*** Begin section ***
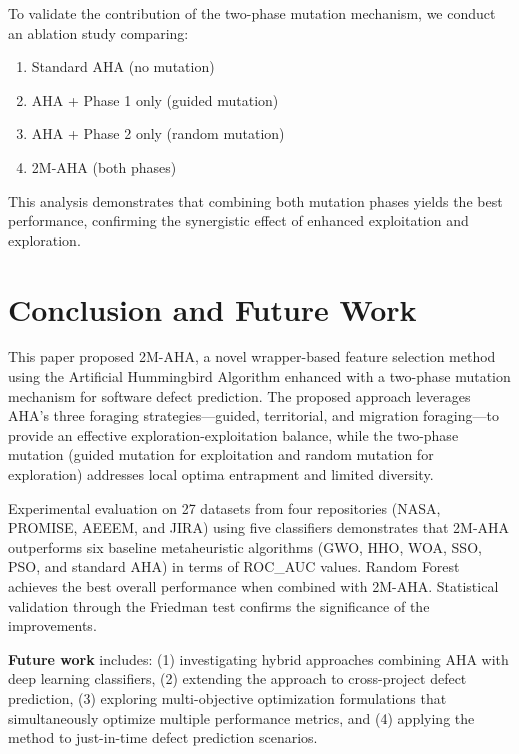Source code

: \documentclass[conference,twocolumn]{IEEEtran}
\begin{document}
To validate the contribution of the two-phase mutation mechanism, we conduct an ablation study comparing:
\begin{enumerate}
    \item Standard AHA (no mutation)
    \item AHA + Phase 1 only (guided mutation)
    \item AHA + Phase 2 only (random mutation)
    \item 2M-AHA (both phases)
\end{enumerate}

This analysis demonstrates that combining both mutation phases yields the best performance, confirming the synergistic effect of enhanced exploitation and exploration.

\section{Conclusion and Future Work}\label{sec:conclusion}

This paper proposed 2M-AHA, a novel wrapper-based feature selection method using the Artificial Hummingbird Algorithm enhanced with a two-phase mutation mechanism for software defect prediction. The proposed approach leverages AHA's three foraging strategies---guided, territorial, and migration foraging---to provide an effective exploration-exploitation balance, while the two-phase mutation (guided mutation for exploitation and random mutation for exploration) addresses local optima entrapment and limited diversity.

Experimental evaluation on 27 datasets from four repositories (NASA, PROMISE, AEEEM, and JIRA) using five classifiers demonstrates that 2M-AHA outperforms six baseline metaheuristic algorithms (GWO, HHO, WOA, SSO, PSO, and standard AHA) in terms of ROC\_AUC values. Random Forest achieves the best overall performance when combined with 2M-AHA. Statistical validation through the Friedman test confirms the significance of the improvements.

\textbf{Future work} includes: (1) investigating hybrid approaches combining AHA with deep learning classifiers, (2) extending the approach to cross-project defect prediction, (3) exploring multi-objective optimization formulations that simultaneously optimize multiple performance metrics, and (4) applying the method to just-in-time defect prediction scenarios.
\end{document}
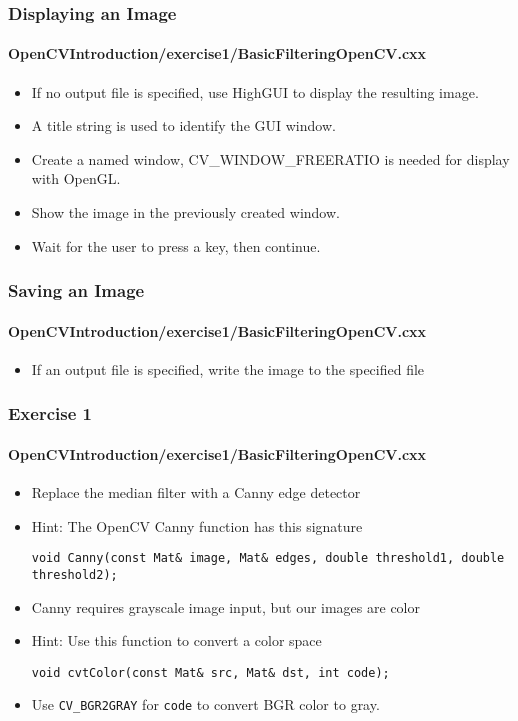 \begin{frame}
\frametitle{Displaying an Image}
\framesubtitle{OpenCVIntroduction/exercise1/BasicFilteringOpenCV.cxx}
\begin{center}
\begin{itemize}
\item If no output file is specified, use HighGUI to display the resulting image.

\pause
\item A title string is used to identify the GUI window.
\item Create a named window, CV\_WINDOW\_FREERATIO is needed for display with OpenGL.
\item Show the image in the previously created window.
\item Wait for the user to press a key, then continue.
\end{itemize}
\end{center}
\end{frame}


\begin{frame}
\frametitle{Saving an Image}
\framesubtitle{OpenCVIntroduction/exercise1/BasicFilteringOpenCV.cxx}
\begin{center}
\begin{itemize}
\item If an output file is specified, write the image to the specified file

\end{itemize}
\end{center}
\end{frame}


\begin{frame}[fragile]
\frametitle{Exercise 1}
\framesubtitle{OpenCVIntroduction/exercise1/BasicFilteringOpenCV.cxx}
\begin{center}
\begin{itemize}
\item Replace the median filter with a Canny edge detector

\pause
\item Hint: The OpenCV Canny function has this signature
\begin{lstlisting}
void Canny(const Mat& image, Mat& edges, double threshold1, double threshold2);
\end{lstlisting}
\pause
\item Canny requires grayscale image input, but our images are color
\item Hint: Use this function to convert a color space
\begin{lstlisting}
void cvtColor(const Mat& src, Mat& dst, int code);
\end{lstlisting}
\item Use {\tt CV\_BGR2GRAY} for {\tt code} to convert BGR color to gray.
\end{itemize}
\end{center}
\end{frame}

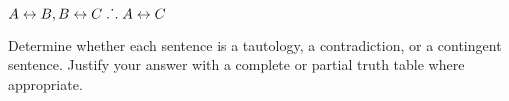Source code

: \begin{earg}
\item $A\leftrightarrow B, B\leftrightarrow C \mathrel{\ldotp\dot{}\,\ldotp} A\leftrightarrow C$ %
\end{earg}

\problempart
\label{pr.TT.TTorC3}
Determine whether each sentence is a tautology, a contradiction, or a contingent sentence. Justify your answer with a complete or partial truth table where appropriate.


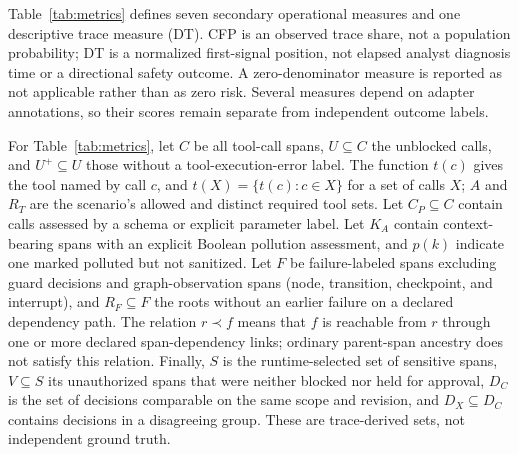 Table~\ref{tab:metrics} defines seven secondary operational measures and one descriptive trace measure (DT). CFP is an observed trace share, not a population probability; DT is a normalized first-signal position, not elapsed analyst diagnosis time or a directional safety outcome. A zero-denominator measure is reported as not applicable rather than as zero risk. Several measures depend on adapter annotations, so their scores remain separate from independent outcome labels.

For Table~\ref{tab:metrics}, let $C$ be all tool-call spans, $U\subseteq C$ the unblocked calls, and $U^+\subseteq U$ those without a tool-execution-error label. The function $t(c)$ gives the tool named by call $c$, and $t(X)=\{t(c):c\in X\}$ for a set of calls $X$; $A$ and $R_T$ are the scenario's allowed and distinct required tool sets. Let $C_P\subseteq C$ contain calls assessed by a schema or explicit parameter label. Let $K_A$ contain context-bearing spans with an explicit Boolean pollution assessment, and $p(k)$ indicate one marked polluted but not sanitized. Let $F$ be failure-labeled spans excluding guard decisions and graph-observation spans (node, transition, checkpoint, and interrupt), and $R_F\subseteq F$ the roots without an earlier failure on a declared dependency path. The relation $r\prec f$ means that $f$ is reachable from $r$ through one or more declared span-dependency links; ordinary parent-span ancestry does not satisfy this relation. Finally, $S$ is the runtime-selected set of sensitive spans, $V\subseteq S$ its unauthorized spans that were neither blocked nor held for approval, $D_C$ is the set of decisions comparable on the same scope and revision, and $D_X\subseteq D_C$ contains decisions in a disagreeing group. These are trace-derived sets, not independent ground truth.

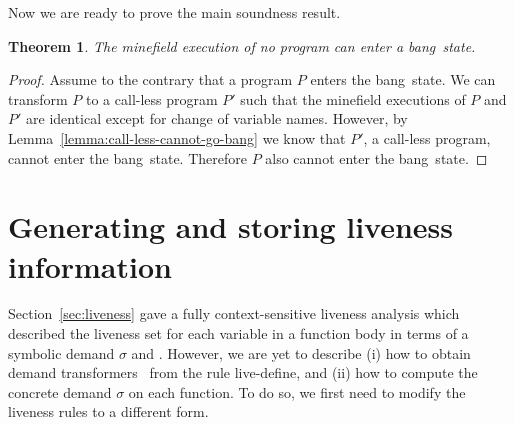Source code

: \documentclass[9pt]{sigplanconf}
\newcommand{\bang}{\mbox{\sc bang}}
\newtheorem{theorem}{Theorem}[section]
\begin{document}
Now we are ready to prove the main soundness result.

\begin{theorem}
The  minefield  execution of  no  program  can enter  a
\bang\ state.
\end{theorem}
 
\begin{proof}
Assume to  the contrary that  a program $P$  enters the
\bang\  state.  We can  transform  $P$  to a  call-less
program $P'$ such that  the minefield executions of $P$
and $P'$  are identical  except for change  of variable
names.             However,                 by
Lemma~\ref{lemma:call-less-cannot-go-bang} we know that
$P'$,   a   call-less   program,   cannot   enter   the
\bang\  state.  Therefore   $P$  also  cannot  enter  the
\bang\ state.
\end{proof}
 




\section{Generating and storing liveness information}\label{sec:computing}
Section~\ref{sec:liveness}  gave   a  fully context-sensitive
liveness analysis which 
described the  liveness set for  each variable  in a function  body in
terms of  a symbolic demand  $\sigma$ and \Lfonly.  However,  we are yet
to describe  (i) how to obtain demand  transformers \Lfonly\ from
the  rule {\sc  live-define}, and  (ii)  how to  compute the  concrete
demand $\sigma$  on each function.   To do so,  we first need to  modify the
liveness rules to a different form.

\end{document}
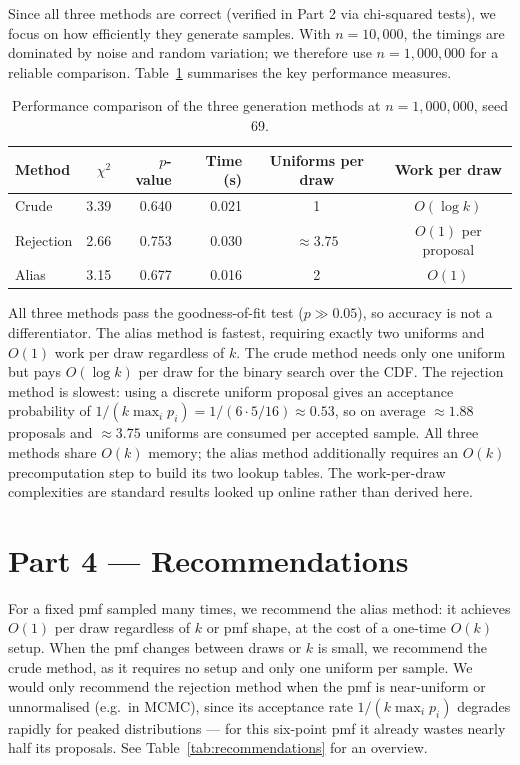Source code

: Since all three methods are correct (verified in Part 2 via chi-squared tests), we focus on how efficiently they generate samples. With $n = 10{,}000$, the timings are dominated by noise and random variation; we therefore use $n = 1{,}000{,}000$ for a reliable comparison. Table~\ref{tab:comparison} summarises the key performance measures.

\begin{table}[h]
\centering
\caption{Performance comparison of the three generation methods at $n = 1{,}000{,}000$, seed 69.}
\label{tab:comparison}
\renewcommand{\arraystretch}{1.2}
\begin{tabular}{lrrrcc}
\toprule
Method    & $\chi^2$ & $p$-value & Time (s) & Uniforms per draw & Work per draw \\
\midrule
Crude     & 3.39     & 0.640     & 0.021    & 1                 & $O(\log k)$ \\
Rejection & 2.66     & 0.753     & 0.030    & $\approx 3.75$    & $O(1)$ per proposal \\
Alias     & 3.15     & 0.677     & 0.016    & 2                 & $O(1)$ \\
\bottomrule
\end{tabular}
\end{table}

All three methods pass the goodness-of-fit test ($p \gg 0.05$), so accuracy is not a differentiator. The alias method is fastest, requiring exactly two uniforms and $O(1)$ work per draw regardless of $k$. The crude method needs only one uniform but pays $O(\log k)$ per draw for the binary search over the CDF. The rejection method is slowest: using a discrete uniform proposal gives an acceptance probability of $1/(k \max_i p_i) = 1/(6 \cdot 5/16) \approx 0.53$, so on average $\approx 1.88$ proposals and $\approx 3.75$ uniforms are consumed per accepted sample. All three methods share $O(k)$ memory; the alias method additionally requires an $O(k)$ precomputation step to build its two lookup tables. The work-per-draw complexities are standard results looked up online rather than derived here.

\section*{Part 4 — Recommendations}

For a fixed pmf sampled many times, we recommend the alias method: it achieves $O(1)$ per draw regardless of $k$ or pmf shape, at the cost of a one-time $O(k)$ setup. When the pmf changes between draws or $k$ is small, we recommend the crude method, as it requires no setup and only one uniform per sample. We would only recommend the rejection method when the pmf is near-uniform or unnormalised (e.g.\ in MCMC), since its acceptance rate $1/(k\max_i p_i)$ degrades rapidly for peaked distributions — for this six-point pmf it already wastes nearly half its proposals. See Table~\ref{tab:recommendations} for an overview.

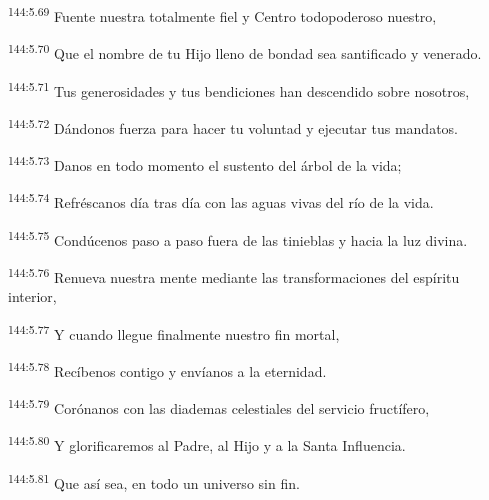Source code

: \begin{center}
\par
\textsuperscript{144:5.69} Fuente nuestra totalmente fiel y Centro todopoderoso nuestro,

\par
\textsuperscript{144:5.70} Que el nombre de tu Hijo lleno de bondad sea santificado y venerado.

\par
\textsuperscript{144:5.71} Tus generosidades y tus bendiciones han descendido sobre nosotros,

\par
\textsuperscript{144:5.72} Dándonos fuerza para hacer tu voluntad y ejecutar tus mandatos.

\par
\textsuperscript{144:5.73} Danos en todo momento el sustento del árbol de la vida;

\par
\textsuperscript{144:5.74} Refréscanos día tras día con las aguas vivas del río de la vida.

\par
\textsuperscript{144:5.75} Condúcenos paso a paso fuera de las tinieblas y hacia la luz divina.

\par
\textsuperscript{144:5.76} Renueva nuestra mente mediante las transformaciones del espíritu interior,

\par
\textsuperscript{144:5.77} Y cuando llegue finalmente nuestro fin mortal,

\par
\textsuperscript{144:5.78} Recíbenos contigo y envíanos a la eternidad.

\par
\textsuperscript{144:5.79} Corónanos con las diademas celestiales del servicio fructífero,

\par
\textsuperscript{144:5.80} Y glorificaremos al Padre, al Hijo y a la Santa Influencia.

\par
\textsuperscript{144:5.81} Que así sea, en todo un universo sin fin.
\end{center}

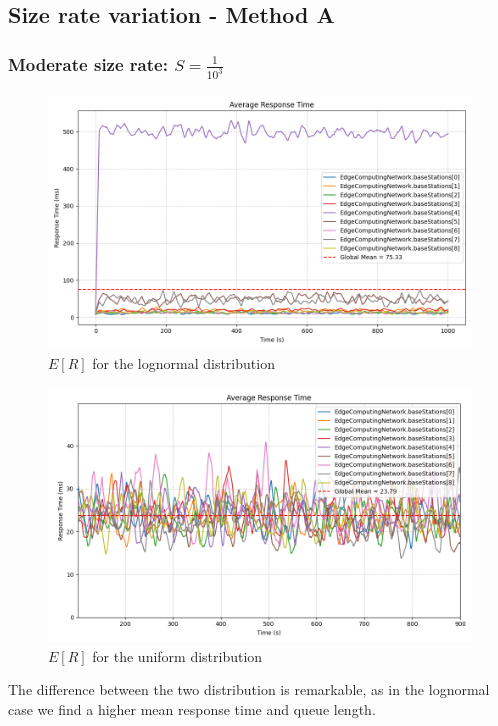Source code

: \documentclass{report}
\begin{document}
\subsection{Size rate variation - Method A}
\subsubsection*{Moderate size rate: $S=\frac{1}{10^3}$}

\begin{figure}[H]
    \centering
    \includegraphics[width=\textwidth]{img/plots/log_1e3_A/resptime.png}
    \caption{$E[R]$ for the lognormal distribution}
\end{figure}

\begin{figure}[H]
    \centering
    \includegraphics[width=\textwidth]{img/plots/uni_1e3_A/resptime.png}
    \caption{$E[R]$ for the uniform distribution}
\end{figure}

The difference between the two distribution is remarkable, as in the lognormal case we find a higher mean response time and queue length.
\end{document}
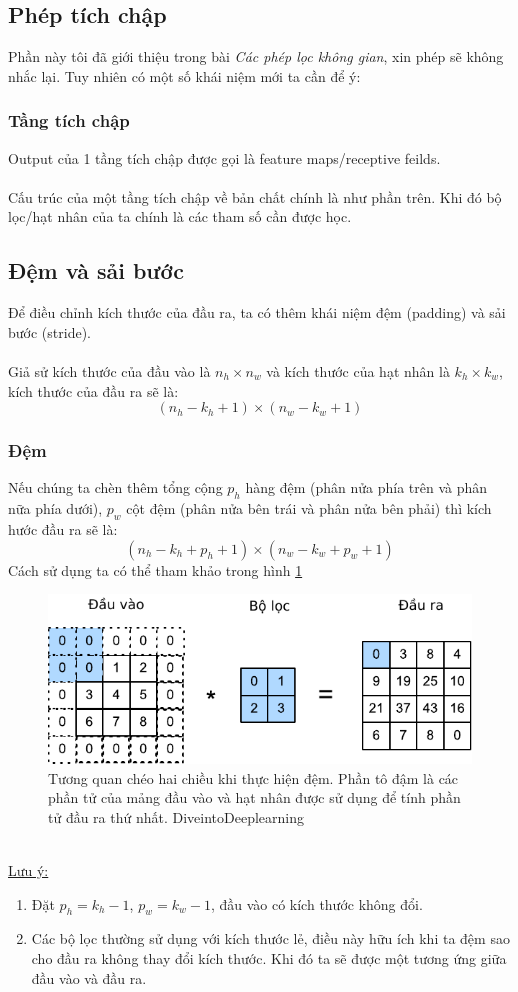 \documentclass{article}
\begin{document}
\subsection{Phép tích chập}
Phần này tôi đã giới thiệu trong bài \textit{Các phép lọc không gian}, xin phép sẽ không nhắc lại. Tuy nhiên có một số khái niệm mới ta cần để ý:
\subsubsection*{Tầng tích chập}
Output của 1 tầng tích chập được gọi là feature maps/receptive feilds. \\\\
Cấu trúc của một tầng tích chập về bản chất chính là như phần trên. Khi đó bộ lọc/hạt nhân của ta chính là các tham số cần được học.
\subsection{Đệm và sải bước}
Để điều chỉnh kích thước của đầu ra, ta có thêm khái niệm đệm (padding) và sải bước (stride).\\\\
Giả sử kích thước của đầu vào là $n_h \times n_w$ và kích thước của hạt nhân là $k_h \times k_w$, kích thước của đầu ra sẽ là:
$$(n_h-k_h+1)\times(n_w-k_w+1)$$
\subsubsection{Đệm}
Nếu chúng ta chèn thêm tổng cộng $p_h$ hàng đệm (phân nửa phía trên và phân nữa phía dưới), $p_w$ cột đệm (phân nửa bên trái và phân nửa bên phải) thì kích hước đầu ra sẽ là:$$(n_h-k_h+p_h+1)\times(n_w-k_w+p_w+1)$$
Cách sử dụng ta có thể tham khảo trong hình \ref{fig1}
\begin{figure}[ht!]
    \centering
    \includegraphics[width = 0.7\linewidth]{conv-pad.pdf}
    \caption{Tương quan chéo hai chiều khi thực hiện đệm. Phần tô đậm là các phần tử của mảng đầu vào và hạt nhân được sử dụng để tính phần tử đầu ra thứ nhất. DiveintoDeeplearning}
    \label{fig1}
\end{figure}
\phantom{a}\\
\underline{Lưu ý:}
\begin{enumerate}
    \item Đặt $p_h = k_h-1$, $p_w = k_w - 1$, đầu vào có kích thước không đổi.
    \item Các bộ lọc thường sử dụng với kích thước lẻ, điều này hữu ích khi ta đệm sao cho đầu ra không thay đổi kích thước. Khi đó ta sẽ được một tương ứng giữa đầu vào và đầu ra.
\end{enumerate}
\end{document}
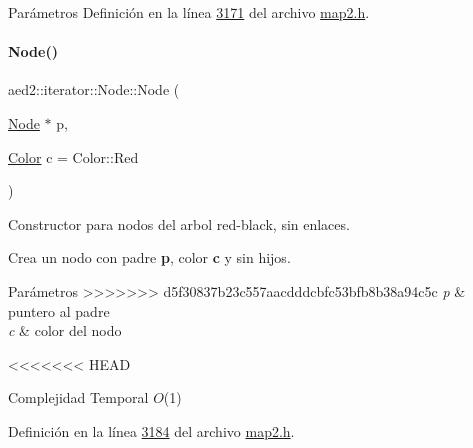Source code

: \begin{DoxyParams}{\-Parámetros}
Definición en la línea \hyperlink{map2_8h_source_l03171}{3171} del archivo \hyperlink{map2_8h_source}{map2.\+h}.

\mbox{\label{structaed2_1_1iterator_1_1Node_a1f7307020ba416915f60d2dd938df845_a1f7307020ba416915f60d2dd938df845}} 
\paragraph{\texorpdfstring{Node()}{Node()}\hspace{0.1cm}{\footnotesize\ttfamily [2/2]}}
{\footnotesize\ttfamily aed2\+::iterator\+::\+Node\+::\+Node (\begin{DoxyParamCaption}\item[{\hyperlink{structaed2_1_1iterator_1_1Node}{Node} $\ast$}]{p,  }\item[{\hyperlink{classaed2_1_1iterator_aaa188f82ba585d8de525b1400242cf4f_aaa188f82ba585d8de525b1400242cf4f}{Color}}]{c = {\ttfamily Color\+:\+:Red} }\end{DoxyParamCaption})\hspace{0.3cm}{\ttfamily [inline]}}



Constructor para nodos del arbol red-\/black, sin enlaces. 

Crea un nodo con padre {\bfseries p}, color {\bfseries c} y sin hijos.


\begin{DoxyParams}{Parámetros}
>>>>>>> d5f30837b23c557aacdddcbfc53bfb8b38a94c5c
{\em p} & puntero al padre \\
\hline
{\em c} & color del nodo\\
\hline
\end{DoxyParams}

\begin{DoxyDescription}
<<<<<<< HEAD
\item[\-Complejidad \-Temporal]$O$(1)
\end{DoxyDescription}

\-Definición en la línea \hyperlink{map2_8h_source_l03184}{3184} del archivo \hyperlink{map2_8h_source}{map2.\-h}.

\hypertarget{structaed2_1_1iterator_1_1Node_ab9a8f2970d15b72a4d1d20f8bf853d4b_ab9a8f2970d15b72a4d1d20f8bf853d4b}{
}
\end{DoxyParams}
*** End section ***
(Exercise details):
If a line in the entries includes the word "analysis", copy that line out.

(Output for this task):
This analysis demonstrates that combining both mutation phases yields the best performance, confirming the synergistic effect of enhanced exploitation and exploration.
liveness analysis which 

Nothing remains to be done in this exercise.